It’s the week after the week before in which many parts of central Bristol were brought to a standstill by Extinction Rebellion. Views on the cause, action and tactics varied.
I want to share some reflections. But I do this making clear that it is possible to question and challenge a group about its approach without being misinterpreted as undermining the goal, in this case, addressing the climate crisis.
I believe in protest as a lever in the democratic process. I am a student of black American politics. I participated in the Jubilee 2000 and the World Bank/IMF and anti-globalisation protests. They shifted public opinion and political awareness and supported real changes to the structures of international finance that drove poverty and the associated consequences for instability, migration and deforestation in the global south.
Extinction Rebellion has played an important role by putting climate change high up on the political agenda. I will be one of many city leaders who welcome this. We have been stressing the need for central government certainty and investment in transport and infrastructure so are be able to deliver the carbon neutral future we have committed to. Government for its part continues to disappear into itself, consumed by Brexit, power contests and delayed, unpredictable and zero-sum funding rounds. Anything that helps get Westminster looking outward is welcome.
But there are challenges.
Blocking the M32 was a tactical error.
Ahead of the planned protests, we agreed with Extinction Rebellion a Memorandum of Understanding to manage the protesters gathered in the Castle Park area. We closed roads around Bristol Bridge to ensure the safety of protesters and the wider public. The planned action was very high profile, and the message was being heard. But once protesters broke our agreement by blocking the M32, Extinction Rebellion began alienating members of the public with every inconvenience. I have been clear that this action stepped over the line, and I think it was a tactical error for the movement that ultimately proved to be counterproductive.
An emergency requires solutions.
I have asked XR for the specific actions they would like the city to take. The challenge is that beyond “tell the truth” and “act now” I have heard little yet in terms of specifics. There are obvious problems with this. If you have no agreed list of specific asks/demands, how do you know that what people are currently doing isn’t enough and isn’t being done fast enough? Secondly, if people say “OK, what do you want?” you have nothing to say.
This happened in the BBC3 documentary, Extinction Rebellion: Last Chance to Save the World. In an interview, the founder of the movement was asked “Does Extinction Rebellion have proposals for how to achieve carbon neutrality by 2025?” To which response was “No, because that’s not our job”.
I have noticed that when spokespeople are asked, they revert to highlighting the scale and immediacy of the crisis. I agree it is immediate, which is why I believe everyone must be developing solutions.

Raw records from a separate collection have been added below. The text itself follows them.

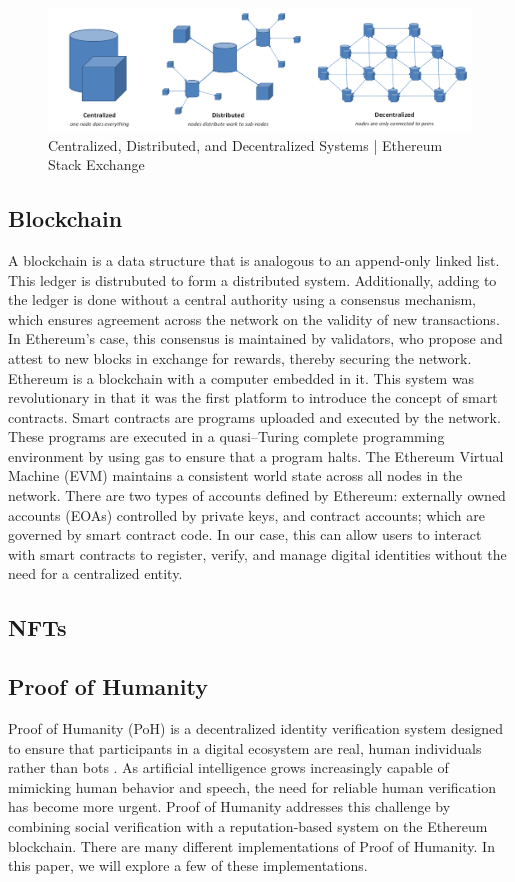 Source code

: \documentclass[conference]{IEEEtran}
\begin{document}
\begin{figure}[h!]
    \centering
    \includegraphics[width=0.9\linewidth]{decentralized.png}
    \caption{Centralized, Distributed, and Decentralized Systems | Ethereum Stack Exchange}
    \label{fig:decentralized}
\end{figure}

\subsection{Blockchain}
A blockchain is a data structure that is analogous to an append-only linked list. This ledger is distrubuted to form a distributed system. Additionally, adding to the ledger is done without a central authority using a consensus mechanism, which ensures agreement across the network on the validity of new transactions. In Ethereum’s case, this consensus is maintained by validators, who propose and attest to new blocks in exchange for rewards, thereby securing the network. Ethereum is a blockchain with a computer embedded in it. This system was revolutionary in that it was the first platform to introduce the concept of smart contracts. Smart contracts are programs uploaded and executed by the network. These programs are executed in a quasi–Turing complete programming environment by using gas to ensure that a program halts. The Ethereum Virtual Machine (EVM) maintains a consistent world state across all nodes in the network. There are two types of accounts defined by Ethereum: externally owned accounts (EOAs) controlled by private keys, and contract accounts; which are governed by smart contract code. In our case, this can allow users to interact with smart contracts to register, verify, and manage digital identities without the need for a centralized entity. 

\subsection{NFTs}


\subsection{Proof of Humanity}
Proof of Humanity (PoH) is a decentralized identity verification system designed to ensure that participants in a digital ecosystem are real, human individuals rather than bots \cite{what-is-poh}. As artificial intelligence grows increasingly capable of mimicking human behavior and speech, the need for reliable human verification has become more urgent. Proof of Humanity addresses this challenge by combining social verification with a reputation-based system on the Ethereum blockchain. There are many different implementations of Proof of Humanity. In this paper, we will explore a few of these implementations. 
\end{document}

If you are on a sinking ship, those who think through solutions, no matter how basic, are more helpful than those who continue to shout the ship is sinking.
As a council, we have successfully achieved our corporate target to reduce carbon emissions two years early with a 71% reduction of carbon emissions in 2017/18 (against a 2005 baseline) and last week we announced our action plan in response to the climate emergency declaration.
And the city is following our lead and stepping up to take responsibility. The City Office has established a city Environment and Sustainability Board to agree to a series of environmental goals up to 2050 through the One City Plan. I’m hopeful we can work with partners across the city to come up with clear steps and milestones to achieving carbon neutrality by 2030 and beyond.
Signing contracts, running procurement processes, addressing planning, participating in drawn-out negotiations are not as exciting or glamorous as protest, but it’s where many of the things that need to get done actually get done in local government. Again, protest has a critical place in our democracy, but it must be deployed wisely, understanding the people and institutions it is targeting, and with a clear set of actions it wants.
Diversity and Inclusion
Diversity and inclusion are vital to XR’s campaign if it is going to truly fulfil its stated aim of being a wide-reaching and representative democratic movement.
Democracy isn’t merely a question of voting rights for those in the club. It’s also about openness, connectivity and accountability to outsiders. Without doubt, class hierarchy and global racism are integral to a system whereby the global north has secured their growth without regard to the planet in general and Africa, Asia and South America in particular. These systems robbed so many people of the opportunity to shape the world and their place in it – now they threaten their futures too.
For XR to be successful, and bring people with them on their cause, becoming more diverse and inclusive is the challenge they have to take on.
We face a climate emergency, and we need action now. It’s about focused action and results. A friend of mine said a problem well defined is a problem half solved. We need a fuller and more nuanced understanding of the emergency itself, of the people and institutions in play, of what is required for success, and we need everyone developing solutions.
I have asked to meet with the leaders of Bristol XR again to suggest real solutions and actions for our city to tackle the climate crisis, so that they can be part of the conversation to affect real change.